Третья начинка — это богатство. Богатство для Героя — это продукты, созданные прошлым. Его взор всегда устремлен назад: он хранитель традиций, великий консерватор, защитник устоев. На алтарь своей алчности Герой приносит себя вместе со своим прошлым. История Севастополя знает трех адмиралов, трех Героев: Славного Нахимова, Властного Октябрьского и Сребролюбивого Колчака. О них эти истории.

Павел Нахимов.

В ноябре Понт[1] не гостеприимен и штормы следуют друг за другом, как вагоны бесконечного железнодорожного состава. Море в это время пустынно, потому что все корабли укрыты в гаванях. И только русская эскадра, нарушив негласный запрет, вопреки логике и рваным серо-зеленым волнам курсировала вдоль Анатолийского побережья. На палубе 84-х пушечного линейного корабля «Императрица Мария» стоял адмирал, чутко улавливая шум ветра, запутавшегося в парусах, запах соли, скрип пеньки и рост мозолей на руках моряков. Он внимательно глядел в свою подзорную трубу сквозь моросящий дождь, всматриваясь в будущее, где плод его славы уже начал наливаться соком.

Адмирал Павел Степанович Нахимов родился в семье секунд-майора. С детства он влюбился в военно-морскую службу, кругосветное плавание вскружило ему голову, а в Наваринском сражении он навсегда был обручен клешней краба. С тех пор время потекло для него с ускорением, а морская служба стала единственным делом. Свою личную жизнь, пытавшуюся прорости зелеными побегами, он хранил в кованом сундуке корабельной каюты и почти все свое жалование раздавал отставным морякам и их вдовам, опасаясь, что золотые червонцы могут послужить отличным удобрением для молодой поросли. Свою службу он воспринимал, как репетицию перед последним славным боем, а жизнь проживал, как сон, чтобы встретить смерть, как пробуждение.

Русская эскадра направлялась к Синопе, древнейшему городу Малой Азии, родине Митридата и Диогена, месту, где проповедовал апостол Андрей Первозванный. Этот порт, основанный милетцами, считался одним из лучших и самых безопасных на берегах Анатолии. Не случайно, именно здесь спрятал свои корабли опытный турецкий адмирал Осман-паша. Овеянная славой и укрепленная береговыми батареями морская крепость казалась неприступной, турки даже не потрудились снять с кораблей многочисленный десант и артиллерию с бортов, развернутых в сторону города.

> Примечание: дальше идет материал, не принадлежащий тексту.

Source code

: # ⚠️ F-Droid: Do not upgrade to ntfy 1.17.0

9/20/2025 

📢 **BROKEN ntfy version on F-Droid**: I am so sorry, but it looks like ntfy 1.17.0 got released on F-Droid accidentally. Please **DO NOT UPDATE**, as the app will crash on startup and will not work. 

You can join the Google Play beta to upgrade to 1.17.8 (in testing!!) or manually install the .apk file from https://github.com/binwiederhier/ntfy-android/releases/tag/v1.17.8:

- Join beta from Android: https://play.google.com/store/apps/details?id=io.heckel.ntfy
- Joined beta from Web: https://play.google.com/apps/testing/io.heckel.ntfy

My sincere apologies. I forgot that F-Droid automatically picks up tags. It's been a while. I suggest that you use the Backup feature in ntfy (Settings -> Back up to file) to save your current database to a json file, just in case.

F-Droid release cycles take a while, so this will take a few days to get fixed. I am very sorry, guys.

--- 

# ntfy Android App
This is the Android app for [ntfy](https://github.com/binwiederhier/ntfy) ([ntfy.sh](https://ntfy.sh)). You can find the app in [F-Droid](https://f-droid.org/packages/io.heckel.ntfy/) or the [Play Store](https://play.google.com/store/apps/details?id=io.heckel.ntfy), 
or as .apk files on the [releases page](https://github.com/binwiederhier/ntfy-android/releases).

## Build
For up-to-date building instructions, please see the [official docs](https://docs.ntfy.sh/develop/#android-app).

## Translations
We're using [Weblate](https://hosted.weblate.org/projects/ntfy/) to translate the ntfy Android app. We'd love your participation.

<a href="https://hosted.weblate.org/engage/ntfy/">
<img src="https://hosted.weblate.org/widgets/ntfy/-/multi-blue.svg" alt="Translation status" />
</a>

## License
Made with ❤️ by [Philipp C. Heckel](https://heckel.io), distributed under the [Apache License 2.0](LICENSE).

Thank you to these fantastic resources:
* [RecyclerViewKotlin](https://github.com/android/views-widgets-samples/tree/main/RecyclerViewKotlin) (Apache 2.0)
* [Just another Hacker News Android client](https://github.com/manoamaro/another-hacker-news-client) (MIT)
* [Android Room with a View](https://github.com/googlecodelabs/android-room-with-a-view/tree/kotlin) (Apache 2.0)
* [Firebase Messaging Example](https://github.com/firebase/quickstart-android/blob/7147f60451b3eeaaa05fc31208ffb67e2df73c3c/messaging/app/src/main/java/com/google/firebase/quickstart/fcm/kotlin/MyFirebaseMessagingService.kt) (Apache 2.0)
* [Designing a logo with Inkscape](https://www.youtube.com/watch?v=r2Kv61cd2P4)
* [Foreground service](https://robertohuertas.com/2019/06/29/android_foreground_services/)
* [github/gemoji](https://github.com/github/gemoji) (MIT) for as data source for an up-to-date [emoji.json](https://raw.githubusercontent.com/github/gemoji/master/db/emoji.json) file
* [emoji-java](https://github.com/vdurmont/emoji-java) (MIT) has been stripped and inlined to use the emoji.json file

Решив напасть на турецкий флот, Нахимов высоко поднял ставки. В случае поражения он рисковал своей репутацией, кораблями и людьми; а в случае победы он мог спровоцировать большую войну, т. к. за Босфором в готовности стояла англо-французская эскадра. Любой здравомыслящий командир на месте Нахимова принял бы решение топить корабли противника, находящиеся в море, а стоящие в базах блокировать, в бой не вступая. Князь Меншиков, главнокомандующий Крымской армией и Черноморским флотом, отправляя Нахимова в море, четких инструкций не давал:

- Встретит эскадра Нахимова несколько транспортных или паровых судов в море и хорошо, а не встретит, так и ладно.

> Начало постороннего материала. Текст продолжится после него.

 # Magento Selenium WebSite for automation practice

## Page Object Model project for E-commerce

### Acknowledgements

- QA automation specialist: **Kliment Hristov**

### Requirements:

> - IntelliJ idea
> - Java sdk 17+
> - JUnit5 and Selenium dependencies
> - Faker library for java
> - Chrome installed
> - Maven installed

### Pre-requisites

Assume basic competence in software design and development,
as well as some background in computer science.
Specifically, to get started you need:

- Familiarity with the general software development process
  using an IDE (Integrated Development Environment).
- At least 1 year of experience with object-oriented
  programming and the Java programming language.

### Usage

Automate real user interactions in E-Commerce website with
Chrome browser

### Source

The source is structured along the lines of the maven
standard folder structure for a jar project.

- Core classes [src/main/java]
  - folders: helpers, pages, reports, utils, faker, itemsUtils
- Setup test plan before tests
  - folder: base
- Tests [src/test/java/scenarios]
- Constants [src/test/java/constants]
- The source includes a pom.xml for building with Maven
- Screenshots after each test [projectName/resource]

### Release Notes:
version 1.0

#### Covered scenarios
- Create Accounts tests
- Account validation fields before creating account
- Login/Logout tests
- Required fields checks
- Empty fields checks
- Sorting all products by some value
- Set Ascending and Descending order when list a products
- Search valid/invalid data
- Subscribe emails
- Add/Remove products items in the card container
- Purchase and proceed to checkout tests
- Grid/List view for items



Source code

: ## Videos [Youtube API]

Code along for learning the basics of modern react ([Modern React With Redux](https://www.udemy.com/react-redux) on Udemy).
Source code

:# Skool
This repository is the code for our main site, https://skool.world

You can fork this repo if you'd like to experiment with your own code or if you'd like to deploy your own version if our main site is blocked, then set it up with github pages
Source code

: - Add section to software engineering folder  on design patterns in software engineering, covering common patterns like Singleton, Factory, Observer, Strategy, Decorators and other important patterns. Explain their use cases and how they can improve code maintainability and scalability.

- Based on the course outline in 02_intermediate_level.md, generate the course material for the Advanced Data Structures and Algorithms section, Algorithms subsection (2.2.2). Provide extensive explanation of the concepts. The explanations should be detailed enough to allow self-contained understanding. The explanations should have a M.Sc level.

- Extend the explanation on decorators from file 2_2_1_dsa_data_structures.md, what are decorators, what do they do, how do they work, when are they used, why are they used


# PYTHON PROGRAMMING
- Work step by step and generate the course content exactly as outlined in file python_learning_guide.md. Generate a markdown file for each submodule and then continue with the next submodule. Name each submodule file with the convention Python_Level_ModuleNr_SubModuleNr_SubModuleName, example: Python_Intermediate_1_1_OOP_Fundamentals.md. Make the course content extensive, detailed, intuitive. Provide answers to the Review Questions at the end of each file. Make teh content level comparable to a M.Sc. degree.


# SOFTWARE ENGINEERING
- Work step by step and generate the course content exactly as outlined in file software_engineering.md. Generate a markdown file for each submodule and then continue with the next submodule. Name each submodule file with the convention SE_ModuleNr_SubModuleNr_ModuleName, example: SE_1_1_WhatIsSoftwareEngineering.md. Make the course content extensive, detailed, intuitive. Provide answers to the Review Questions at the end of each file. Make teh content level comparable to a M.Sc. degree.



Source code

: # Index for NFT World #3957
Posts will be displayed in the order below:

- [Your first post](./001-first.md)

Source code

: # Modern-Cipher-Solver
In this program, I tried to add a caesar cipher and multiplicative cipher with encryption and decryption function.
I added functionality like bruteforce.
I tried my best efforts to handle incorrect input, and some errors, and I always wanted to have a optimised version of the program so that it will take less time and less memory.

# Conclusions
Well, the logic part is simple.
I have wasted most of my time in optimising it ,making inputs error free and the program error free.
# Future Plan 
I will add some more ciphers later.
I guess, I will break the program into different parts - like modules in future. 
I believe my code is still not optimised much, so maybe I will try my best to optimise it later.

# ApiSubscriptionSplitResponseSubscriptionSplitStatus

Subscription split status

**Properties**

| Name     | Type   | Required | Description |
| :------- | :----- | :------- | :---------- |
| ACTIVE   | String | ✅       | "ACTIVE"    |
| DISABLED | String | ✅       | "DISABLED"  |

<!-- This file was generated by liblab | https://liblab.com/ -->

Никто не неволил командира эскадры, но Павел Нахимов принял решение атаковать, даже не дождавшись подхода пароходов из Севастополя, потому что слава уже протянула к нему свои щупальца. Русская эскадра была сильна: шесть линейных кораблей и два фрегата имели по бортам 716 орудий. Главным калибром были 36-фунтовые чугунные пушки, но имелось также 76 современных 68-фунтовых бомбических орудия, стрелявшие новейшими разрывными снарядами, и представлявшими тихий ужас для деревянных парусных судов. Турецкий флот насчитывал 7 фрегатов, 2 корвета, 1 шлюп, 2 парохода и 6 береговых батарей с 472 корабельными и 39 береговыми орудиями. Пушки на фрегатах были самое большее, 24-фунтовые и не могли причинить серьезного урона русским линейным кораблям.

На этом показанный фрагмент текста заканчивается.